Exercise brief: Every line containing "hipótesis" should be copied out. Go through the entries and find them.

Saved data entries:
=== Section Start ===

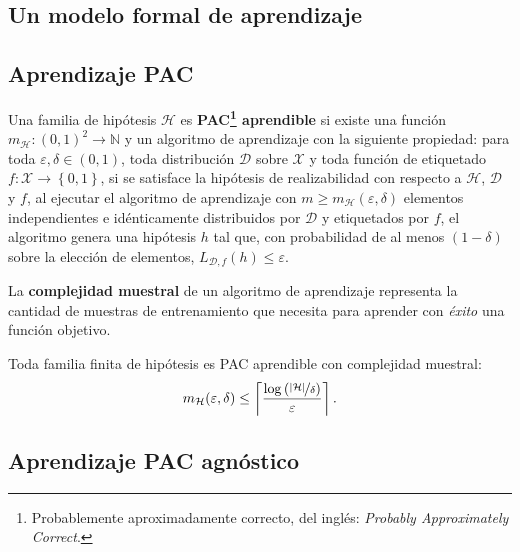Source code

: \documentclass[8pt,a4paper]{extarticle}
\begin{document}
\begin{multicols}{3}
	\newpage

	\section{Un modelo formal de aprendizaje}

	\subsection{Aprendizaje PAC}

	\begin{boxdef}
		Una familia de hipótesis $\mathcal{H}$ es \textbf{PAC\footnote{Probablemente aproximadamente correcto, del inglés: \emph{Probably Approximately Correct}.} aprendible} si existe una función $m_{\mathcal{H}} : (0,1)^2 \to \mathbb{N}$ y un algoritmo de aprendizaje con la siguiente propiedad: \textcolor{dred}{para toda $\varepsilon, \delta \in (0,1)$, toda distribución $\mathcal{D}$ sobre $ \mathcal{X}$ y toda función de etiquetado $f : \mathcal{X} \to \left\{ 0,1 \right\} $, si se satisface la hipótesis de realizabilidad con respecto a $\mathcal{H}$, $\mathcal{D}$ y $f$, al ejecutar el algoritmo de aprendizaje con  $m \ge m_{\mathcal{H}} (\varepsilon, \delta)$ elementos independientes e idénticamente distribuidos por $\mathcal{D}$ y etiquetados por $f$, el algoritmo genera una hipótesis  $h$ tal que, con probabilidad de al menos  $(1 - \delta)$ sobre la elección de elementos,  $L_{\mathcal{D}, f} (h) \le \varepsilon$.}
	\end{boxdef}

	\begin{boxdef}
		La \textbf{complejidad muestral} de un algoritmo de aprendizaje representa la cantidad de muestras de entrenamiento que necesita para aprender con \emph{éxito} una función objetivo.
	\end{boxdef}

	\begin{boxcor}[]
		Toda familia finita de hipótesis es PAC aprendible con complejidad muestral:
		\[
			m_{\mathcal{H}}(\varepsilon, \delta) \le \left\lceil \frac{\log \left( \nicefrac{\left| \mathcal{H} \right| }{\delta} \right) }{\varepsilon} \right\rceil
			.\]
	\end{boxcor}

	\subsection{Aprendizaje PAC agnóstico}


\end{multicols}
\end{document}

=== Section End ===

Written solution:
		Una familia de hipótesis $\mathcal{H}$ es \textbf{PAC\footnote{Probablemente aproximadamente correcto, del inglés: \emph{Probably Approximately Correct}.} aprendible} si existe una función $m_{\mathcal{H}} : (0,1)^2 \to \mathbb{N}$ y un algoritmo de aprendizaje con la siguiente propiedad: \textcolor{dred}{para toda $\varepsilon, \delta \in (0,1)$, toda distribución $\mathcal{D}$ sobre $ \mathcal{X}$ y toda función de etiquetado $f : \mathcal{X} \to \left\{ 0,1 \right\} $, si se satisface la hipótesis de realizabilidad con respecto a $\mathcal{H}$, $\mathcal{D}$ y $f$, al ejecutar el algoritmo de aprendizaje con  $m \ge m_{\mathcal{H}} (\varepsilon, \delta)$ elementos independientes e idénticamente distribuidos por $\mathcal{D}$ y etiquetados por $f$, el algoritmo genera una hipótesis  $h$ tal que, con probabilidad de al menos  $(1 - \delta)$ sobre la elección de elementos,  $L_{\mathcal{D}, f} (h) \le \varepsilon$.}
		Toda familia finita de hipótesis es PAC aprendible con complejidad muestral:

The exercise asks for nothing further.